Hello!
I'm new to OpenCL and now I'm trying to port one video filter to OCL (primarily for studying 🙂).
All works fine except not very fast speed (actually it's a little faster than previous CPU code). Now I'm working on it's optimization. I need to highly reuse 2 constant arrays of float of size less than 128. My GPU is 4850, so I can't use Images. Local memory works, but limits max. Work Group Size to 64. Now I'm trying to use __constant memory. The fastest way I found is to initialize them in kernel as constants (generated in host code before compilation). But I didn't found any way to do it in OpenCL C. Moreover, I can't find example to init. one non-array variable. Code
__kernel void test()
{
__constant int ow = 1;
}
doesn't compile with error
error: non-kernel
function: variable with automatic storage duration cannot be stored
in a named address space
__constant int ow = 1;
^
in AMD APP KernelAnalyzer.
If i replace __constant with __private all works, but GRP usage is unacceptable.

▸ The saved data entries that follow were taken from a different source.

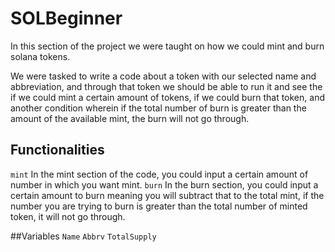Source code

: # SOLBeginner
In this section of the project we were taught on how we could mint and burn solana tokens. 

We were tasked to write a code about a token with our selected name and abbreviation, and through that token we should be able to run it and see the if we could mint a certain amount of tokens, if we could burn that token, and another condition wherein if the total number of burn is greater than the amount of the available mint, the burn will not go through. 

## Functionalities 
``mint``
In the mint section of the code, you could input a certain amount of number in which you want mint. 
``burn``
In the burn section, you could input a certain amount to burn meaning you will subtract that to the total mint, if the number you are trying to burn is greater than the total number of minted token, it will not go through. 

##Variables
``Name``
``Abbrv``
``TotalSupply``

__kernel void test() { __constant int ow = 1; }
just create another buffer and set him as __constant kernel argument.
__constant,__global and __local variables must be a pointers.

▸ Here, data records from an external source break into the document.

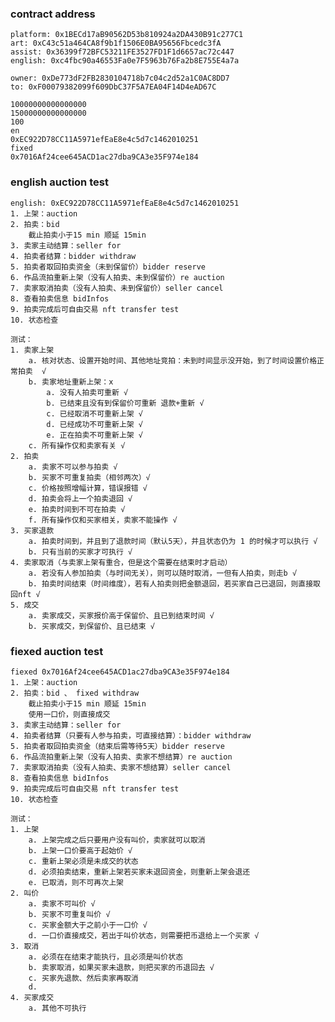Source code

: ### contract address

    platform: 0x1BECd17aB90562D53b810924a2DA430B91c277C1
    art: 0xC43c51a464CA8f9b1f1506E0BA95656Fbcedc3fA
    assist: 0x36399f72BFC53211FE3527FD1F1d6657ac72c447
    english: 0xc4fbc90a46553Fa0e7F5963b76Fa2b8E755E4a7a

    owner: 0xDe773dF2FB2830104718b7c04c2d52a1C0AC8DD7
    to: 0xF00079382099f609DbC37F5A7EA04F14D4eAD67C

    10000000000000000
    15000000000000000
    100
    en
    0xEC922D78CC11A5971efEaE8e4c5d7c1462010251
    fixed
    0x7016Af24cee645ACD1ac27dba9CA3e35F974e184

### english auction test

    english: 0xEC922D78CC11A5971efEaE8e4c5d7c1462010251
    1. 上架：auction
    2. 拍卖：bid
        截止拍卖小于15 min 顺延 15min
    3. 卖家主动结算：seller for
    4. 拍卖者结算：bidder withdraw
    5. 拍卖者取回拍卖资金（未到保留价）bidder reserve
    6. 作品流拍重新上架（没有人拍卖、未到保留价）re auction
    7. 卖家取消拍卖（没有人拍卖、未到保留价）seller cancel
    8. 查看拍卖信息 bidInfos
    9. 拍卖完成后可自由交易 nft transfer test
    10. 状态检查

    测试：
    1. 卖家上架 
        a. 核对状态、设置开始时间、其他地址竞拍：未到时间显示没开始，到了时间设置价格正常拍卖  √
        b. 卖家地址重新上架：x
            a. 没有人拍卖可重新 √
            b. 已结束且没有到保留价可重新 退款+重新 √
            c. 已经取消不可重新上架 √
            d. 已经成功不可重新上架 √
            e. 正在拍卖不可重新上架 √
        c. 所有操作仅和卖家有关 √
    2. 拍卖
        a. 卖家不可以参与拍卖 √
        b. 买家不可重复拍卖（相邻两次）√
        c. 价格按照增幅计算，错误报错 √
        d. 拍卖会将上一个拍卖退回 √
        e. 拍卖时间到不可在拍卖 √
        f. 所有操作仅和买家相关，卖家不能操作 √
    3. 买家退款
        a. 拍卖时间到，并且到了退款时间（默认5天），并且状态仍为 1 的时候才可以执行 √
        b. 只有当前的买家才可执行 √
    4. 卖家取消（与卖家上架有重合，但是这个需要在结束时才启动）
        a. 若没有人参加拍卖（与时间无关），则可以随时取消，一但有人拍卖，则走b √
        b. 拍卖时间结束（时间维度），若有人拍卖则把金额退回，若买家自己已退回，则直接取回nft √
    5. 成交
        a. 卖家成交，买家报价高于保留价、且已到结束时间 √
        b. 买家成交，到保留价、且已结束 √
 
### fiexed auction test
    fiexed 0x7016Af24cee645ACD1ac27dba9CA3e35F974e184
    1. 上架：auction
    2. 拍卖：bid 、 fixed withdraw
        截止拍卖小于15 min 顺延 15min
        使用一口价，则直接成交
    3. 卖家主动结算：seller for
    4. 拍卖者结算（只要有人参与拍卖，可直接结算）：bidder withdraw
    5. 拍卖者取回拍卖资金（结束后需等待5天）bidder reserve
    6. 作品流拍重新上架（没有人拍卖、卖家不想结算）re auction
    7. 卖家取消拍卖（没有人拍卖、卖家不想结算）seller cancel
    8. 查看拍卖信息 bidInfos
    9. 拍卖完成后可自由交易 nft transfer test
    10. 状态检查

    测试：
    1. 上架
        a. 上架完成之后只要用户没有叫价，卖家就可以取消 
        b. 上架一口价要高于起始价 √
        c. 重新上架必须是未成交的状态
        d. 必须拍卖结束，重新上架若买家未退回资金，则重新上架会退还
        e. 已取消，则不可再次上架
    2. 叫价
        a. 卖家不可叫价 √
        b. 买家不可重复叫价 √
        c. 买家金额大于之前小于一口价 √
        d. 一口价直接成交，若出于叫价状态，则需要把币退给上一个买家 √
    3. 取消
        a. 必须在在结束才能执行，且必须是叫价状态 
        b. 卖家取消，如果买家未退款，则把买家的币退回去 √
        c. 买家先退款、然后卖家再取消
        d.
    4. 买家成交
        a. 其他不可执行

also if you create normal const variable compiler will just place it where it is needed. so no register space is taken.
Yes, I know that I can do it as kernel argument, but as I realized, it's not the fastest way of accessing them according to AMD Accelerated Parallel Processing OpenCL™ Programming Guide, p. 4.6 Constant Memory Optimization. And my access is primaryly not the "Same Index".
According to http://forums.amd.com/forum/messageview.cfm?catid=390&threadid=138434 and some other threads there is a way to init. __constant inside kernel, but nothing works for me 😞
Is there any other possibility?
|
"const" uses registers, code below shows 10 GRP usage under KernelAnalyzer
__kernel void test(__global int *out) { const int ow[] = {1,2,3,4,5,6,7,8,9,10}; out[get_local_size(0)] = ow[get_local_size(0)]; }
Wow, thanks Micah!!!
It's even better to have it global! Short sample compiles good, tomorrow I'll try how it works for real app.